``A robust system is one that continues to operate (nearly) correctly in the presence of some class of errors'' Robert Hagmann [20]
D-GRAID turns the simple binary failure model found in most storage systems into a continuum, increasing the availability of storage by continuing operation under partial failure and quickly restoring live data after a failure does occur. In this paper, we have shown the potential benefits of D-GRAID, established the limits of semantic knowledge, and have shown how a successful D-GRAID implementation can be achieved despite these limits. Through simulation and the evaluation of a prototype implementation, we have found that D-GRAID can be built underneath a standard block-based interface, without any file system modification, and that it delivers graceful degradation and live-block recovery, and, through access-driven diffusion, good performance.

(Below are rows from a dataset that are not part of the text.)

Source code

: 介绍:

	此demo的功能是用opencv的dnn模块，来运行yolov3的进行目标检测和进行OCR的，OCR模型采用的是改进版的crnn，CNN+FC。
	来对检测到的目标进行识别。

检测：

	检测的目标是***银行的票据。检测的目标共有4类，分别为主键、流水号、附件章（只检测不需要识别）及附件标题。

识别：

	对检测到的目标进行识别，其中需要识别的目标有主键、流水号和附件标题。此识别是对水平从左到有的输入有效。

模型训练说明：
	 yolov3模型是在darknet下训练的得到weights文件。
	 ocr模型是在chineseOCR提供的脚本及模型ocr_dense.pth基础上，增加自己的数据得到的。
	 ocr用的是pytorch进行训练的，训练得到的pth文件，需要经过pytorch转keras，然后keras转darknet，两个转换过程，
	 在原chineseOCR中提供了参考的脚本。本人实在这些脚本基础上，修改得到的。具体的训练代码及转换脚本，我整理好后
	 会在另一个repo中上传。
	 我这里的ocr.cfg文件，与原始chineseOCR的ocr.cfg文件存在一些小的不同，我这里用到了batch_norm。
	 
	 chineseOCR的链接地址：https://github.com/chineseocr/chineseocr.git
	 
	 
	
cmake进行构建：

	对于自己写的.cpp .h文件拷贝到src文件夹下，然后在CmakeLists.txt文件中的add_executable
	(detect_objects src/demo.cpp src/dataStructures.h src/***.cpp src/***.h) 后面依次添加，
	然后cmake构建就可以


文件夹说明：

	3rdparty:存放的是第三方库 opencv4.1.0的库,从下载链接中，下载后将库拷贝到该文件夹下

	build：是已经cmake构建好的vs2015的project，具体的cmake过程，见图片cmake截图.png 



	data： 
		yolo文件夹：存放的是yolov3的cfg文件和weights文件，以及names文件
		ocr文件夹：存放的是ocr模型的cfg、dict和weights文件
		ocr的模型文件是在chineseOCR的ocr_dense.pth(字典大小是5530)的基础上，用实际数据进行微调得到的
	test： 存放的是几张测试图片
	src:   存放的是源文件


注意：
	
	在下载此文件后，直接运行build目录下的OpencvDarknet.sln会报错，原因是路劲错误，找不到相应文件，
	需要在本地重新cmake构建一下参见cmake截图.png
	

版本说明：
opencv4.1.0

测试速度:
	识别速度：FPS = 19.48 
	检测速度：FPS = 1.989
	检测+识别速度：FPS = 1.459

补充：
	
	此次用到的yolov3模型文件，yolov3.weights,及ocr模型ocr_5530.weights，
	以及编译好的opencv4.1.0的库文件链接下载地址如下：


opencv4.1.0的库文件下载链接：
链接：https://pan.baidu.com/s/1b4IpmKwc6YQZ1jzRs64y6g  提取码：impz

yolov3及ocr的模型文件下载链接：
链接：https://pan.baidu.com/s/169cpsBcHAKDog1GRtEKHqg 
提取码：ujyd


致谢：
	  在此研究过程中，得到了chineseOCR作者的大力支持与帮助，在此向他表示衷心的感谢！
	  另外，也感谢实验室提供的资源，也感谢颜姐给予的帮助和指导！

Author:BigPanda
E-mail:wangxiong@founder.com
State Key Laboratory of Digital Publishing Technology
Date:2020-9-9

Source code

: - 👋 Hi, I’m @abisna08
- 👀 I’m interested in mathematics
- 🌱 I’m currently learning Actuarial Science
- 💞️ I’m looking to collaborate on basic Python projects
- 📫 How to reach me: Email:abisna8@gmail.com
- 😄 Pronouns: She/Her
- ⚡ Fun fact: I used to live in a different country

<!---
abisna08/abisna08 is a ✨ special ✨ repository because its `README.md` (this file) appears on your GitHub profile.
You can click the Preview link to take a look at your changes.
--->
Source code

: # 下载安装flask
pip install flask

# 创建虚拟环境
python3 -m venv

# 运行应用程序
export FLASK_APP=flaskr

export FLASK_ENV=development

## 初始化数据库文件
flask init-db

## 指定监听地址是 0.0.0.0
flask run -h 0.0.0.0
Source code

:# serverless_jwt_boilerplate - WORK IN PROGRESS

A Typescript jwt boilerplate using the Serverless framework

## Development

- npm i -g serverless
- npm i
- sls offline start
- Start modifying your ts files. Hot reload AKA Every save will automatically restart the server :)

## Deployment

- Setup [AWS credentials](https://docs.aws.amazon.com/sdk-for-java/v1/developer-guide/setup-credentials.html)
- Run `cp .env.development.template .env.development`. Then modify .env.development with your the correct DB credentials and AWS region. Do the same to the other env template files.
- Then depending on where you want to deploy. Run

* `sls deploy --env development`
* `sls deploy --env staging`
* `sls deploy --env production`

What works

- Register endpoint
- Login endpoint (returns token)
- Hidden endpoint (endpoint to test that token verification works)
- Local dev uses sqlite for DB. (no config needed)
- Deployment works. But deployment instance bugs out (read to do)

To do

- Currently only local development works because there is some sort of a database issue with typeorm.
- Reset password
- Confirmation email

We conclude with a discussions of the lessons we have learned in the process of implementing D-GRAID:
 Limited knowledge within the disk does not imply
limited functionality.  One of the main contributions of this paper is a
demonstration of both the limits of semantic knowledge, as well as the
``proof'' via implementation that despite such limitations, interesting
functionality can be built inside of a semantically-smart disk system. We
believe any semantic disk system must be careful in its assumptions about
file system behavior, and hope that our work can guide others
who pursue a similar course.
 Semantically-smart disks would be easier to build with
some help from above. Because of the way file systems reorder, delay, and hide
operations from disks, reverse engineering exactly what they are doing at the
SCSI level is difficult. We believe that small modifications to file systems
could substantially lessen this difficulty. For example, if the file system
could inform the disk whenever it believes the file system structures are in a
consistent on-disk state, many of the challenges in the disk would be lessened.
This is one example of many small alterations that could ease the burden
of semantic disk development.
 Semantically-smart disks stress file systems in
unexpected ways. File systems were not built to operate on top of disks
that behave as D-GRAID does; specifically, they may not behave
particularly well when part of a volume address space becomes unavailable.
Perhaps because of its heritage as an OS for inexpensive hardware, Linux
file systems handle unexpected conditions fairly well. However, the exact
model for dealing with failure is inconsistent: data blocks could be
missing and then reappear, but the same is not true for inodes. As
semantically-smart disks push new functionality into storage, file systems
would likely have to evolve to accommodate them.
 Detailed traces of workload behavior are
invaluable. Because of the excellent level of detail available in the HP
traces [38], we were able to simulate and
analyze the potential of D-GRAID under realistic settings. Many other
traces do not contain per-process information, or anonymize file references
to the extent that pathnames are not included in the trace, and thus we
could not utilize them in our study. One remaining challenge for tracing is
to include user data blocks, as semantically-smart disks may be sensitive
to the contents. However, the privacy concerns that such a campaign would
encounter may be too difficult to overcome.